An interesting aspect of the mirror test is what happens with multiple
animals. Presumably it's well established that various types of animals
recognize each other—that they associate identities with others. So when two
bonobos (say) show up in front of a large mirror, surely they will recognize
that one of the bonobos they're seeing in the mirror is the same as they one
at its side. Bonobos and other apes are convincingly argued to be able to
understand what's going on, so not that revealing. But what about dogs, for
example, which certainly have some concept of identity in others, but somehow
seem to fail the mirror test? And what about cross-species recognition? A dog
seeing a familiar cat or human?

A more convincing mirror test, I think, would be if you can silently introduce
another animal to appear behind the one being tested. An animal that takes
note of a predator or prey in the mirror (or opponent or friend) and then
turns around to respond accordingly _surely_ understands the implications of
what's going on in the mirror.

------
sunjain
This assumes that eye is the only sensory mechanism to measure if an organism
is self aware or not.

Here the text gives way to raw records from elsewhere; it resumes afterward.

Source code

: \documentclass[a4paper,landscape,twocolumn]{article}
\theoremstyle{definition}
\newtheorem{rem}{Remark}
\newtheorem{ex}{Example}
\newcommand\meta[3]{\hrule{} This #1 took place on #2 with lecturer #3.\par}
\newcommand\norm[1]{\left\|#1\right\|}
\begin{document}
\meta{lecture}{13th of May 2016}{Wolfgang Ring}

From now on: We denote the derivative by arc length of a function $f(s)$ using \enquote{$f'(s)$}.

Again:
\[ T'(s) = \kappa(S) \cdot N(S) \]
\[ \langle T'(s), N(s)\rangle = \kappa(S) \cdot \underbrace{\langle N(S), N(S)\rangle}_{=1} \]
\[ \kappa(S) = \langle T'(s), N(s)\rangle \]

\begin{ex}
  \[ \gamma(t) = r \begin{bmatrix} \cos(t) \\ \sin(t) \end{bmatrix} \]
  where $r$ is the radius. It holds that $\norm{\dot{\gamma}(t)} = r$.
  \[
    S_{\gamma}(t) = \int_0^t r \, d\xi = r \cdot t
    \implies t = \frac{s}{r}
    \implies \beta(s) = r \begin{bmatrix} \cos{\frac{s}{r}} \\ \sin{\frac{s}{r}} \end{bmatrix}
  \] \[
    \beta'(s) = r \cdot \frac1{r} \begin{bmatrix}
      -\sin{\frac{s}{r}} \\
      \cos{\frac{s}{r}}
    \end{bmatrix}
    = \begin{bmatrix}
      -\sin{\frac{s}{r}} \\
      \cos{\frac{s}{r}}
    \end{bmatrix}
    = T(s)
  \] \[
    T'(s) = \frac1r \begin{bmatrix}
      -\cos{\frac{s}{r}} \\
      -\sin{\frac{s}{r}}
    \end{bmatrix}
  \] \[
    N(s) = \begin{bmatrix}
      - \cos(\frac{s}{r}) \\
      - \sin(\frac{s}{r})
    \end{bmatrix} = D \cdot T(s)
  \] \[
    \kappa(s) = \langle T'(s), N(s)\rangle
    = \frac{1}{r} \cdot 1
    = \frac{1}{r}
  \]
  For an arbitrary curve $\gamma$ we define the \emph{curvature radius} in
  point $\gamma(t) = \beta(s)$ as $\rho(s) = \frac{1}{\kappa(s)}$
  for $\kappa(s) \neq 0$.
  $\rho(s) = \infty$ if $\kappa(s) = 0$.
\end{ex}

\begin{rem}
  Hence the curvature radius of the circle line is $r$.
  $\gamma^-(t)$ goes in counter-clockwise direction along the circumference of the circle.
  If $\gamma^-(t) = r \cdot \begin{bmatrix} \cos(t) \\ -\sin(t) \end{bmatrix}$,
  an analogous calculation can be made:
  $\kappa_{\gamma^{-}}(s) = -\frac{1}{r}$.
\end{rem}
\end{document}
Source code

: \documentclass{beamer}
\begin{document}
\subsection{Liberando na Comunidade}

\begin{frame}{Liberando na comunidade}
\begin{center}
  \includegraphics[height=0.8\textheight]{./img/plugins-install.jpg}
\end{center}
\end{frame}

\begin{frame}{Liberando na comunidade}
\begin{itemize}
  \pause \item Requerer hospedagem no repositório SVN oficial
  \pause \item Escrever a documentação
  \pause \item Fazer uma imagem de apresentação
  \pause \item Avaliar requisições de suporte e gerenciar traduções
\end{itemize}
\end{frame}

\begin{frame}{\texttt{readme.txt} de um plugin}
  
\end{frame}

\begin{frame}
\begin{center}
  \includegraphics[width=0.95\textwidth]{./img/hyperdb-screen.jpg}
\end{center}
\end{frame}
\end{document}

Looking at snimal kingdom we already know different
animals rely on other senses more than eyes. So perhaps not the best way to
measure self awareness. Besides we know kids upto certain age also fail this
test, which means is it possible this is an acquired skill?

------
cyberferret
One thing the study didn't mention (or that I missed) was the _familiarity_ of
those animals with actual mirrors? I know that nearly all the cats and dogs I
have known in my life have freaked out majorly when they first see themselves
in a mirror, but it doesn't take them very long to figure out that the
reflection is OK and become comfortable with it.

Perhaps they 'learn' that (a) it is themselves, rather than another animal, or
(b) they just figure because their reflection hasn't attacked them, it is
harmless, or (c) The reflection is not responding as another cat/dog would to
aggressive and friendly behaviours and should be ignored? Intriguing.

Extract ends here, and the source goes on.